O século XVI é considerado por diversos autores como o século de ouro da tipografia. No perfil das obras quinhentistas ganham dianteira as de carácter religioso, um dos temas mais abordados e glosados nesta época, como o caso de hagiografias, obras de devoção e liturgia, manuais de ascética e relatos de missionação, mas também temas de carácter histórico como sejam as crónicas dos reis, os textos legislativos, as obras de poesia, as gramáticas, as ortografias, etc.
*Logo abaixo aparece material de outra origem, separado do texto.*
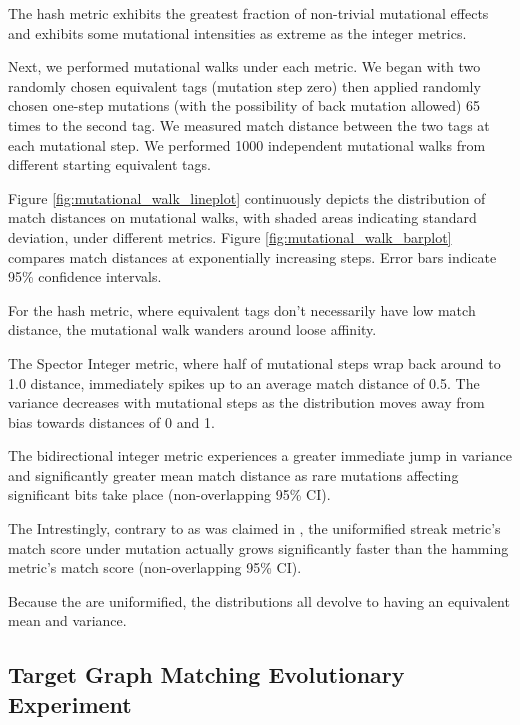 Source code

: The hash metric exhibits the greatest fraction of non-trivial mutational effects and exhibits some mutational intensities as extreme as the integer metrics.




Next, we performed mutational walks under each metric.
We began with two randomly chosen equivalent tags (mutation step zero) then applied randomly chosen one-step mutations (with the possibility of back mutation allowed) 65 times to the second tag.
We measured match distance between the two tags at each mutational step.
We performed 1000 independent mutational walks from different starting equivalent tags.

Figure \ref{fig:mutational_walk_lineplot} continuously depicts the distribution of match distances on mutational walks, with shaded areas indicating standard deviation, under different metrics.
Figure \ref{fig:mutational_walk_barplot} compares match distances at exponentially increasing steps.
Error bars indicate 95\% confidence intervals.

For the hash metric, where equivalent tags don't necessarily have low match distance, the mutational walk wanders around loose affinity.

The Spector Integer metric, where half of mutational steps wrap back around to 1.0 distance, immediately spikes up to an average match distance of 0.5.
The variance decreases with mutational steps as the distribution moves away from bias towards distances of 0 and 1.

The bidirectional integer metric experiences a greater immediate jump in variance and significantly greater mean match distance as rare mutations affecting significant bits take place (non-overlapping 95\% CI).

The
Intrestingly, contrary to as was claimed in \citep{downing2015intelligence}, the uniformified streak metric's match score under mutation actually grows significantly faster than the hamming metric's match score  (non-overlapping 95\% CI).

Because the are uniformified, the distributions all devolve to having an equivalent mean and variance.

\subsection{Target Graph Matching Evolutionary Experiment}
Os livros multiplicaram-se, tornaram-se menos imponentes, a reprodução textual tornou-se mais fiel, conduzindo à criação das então chamadas “livrarias” (sinónimo de “biblioteca”, entendido como coleção de livros), por parte de particulares amadores e não mais apenas circunscrito às casas reais, conventos e instituições de estudo e saber como o caso dos colégios e universidades.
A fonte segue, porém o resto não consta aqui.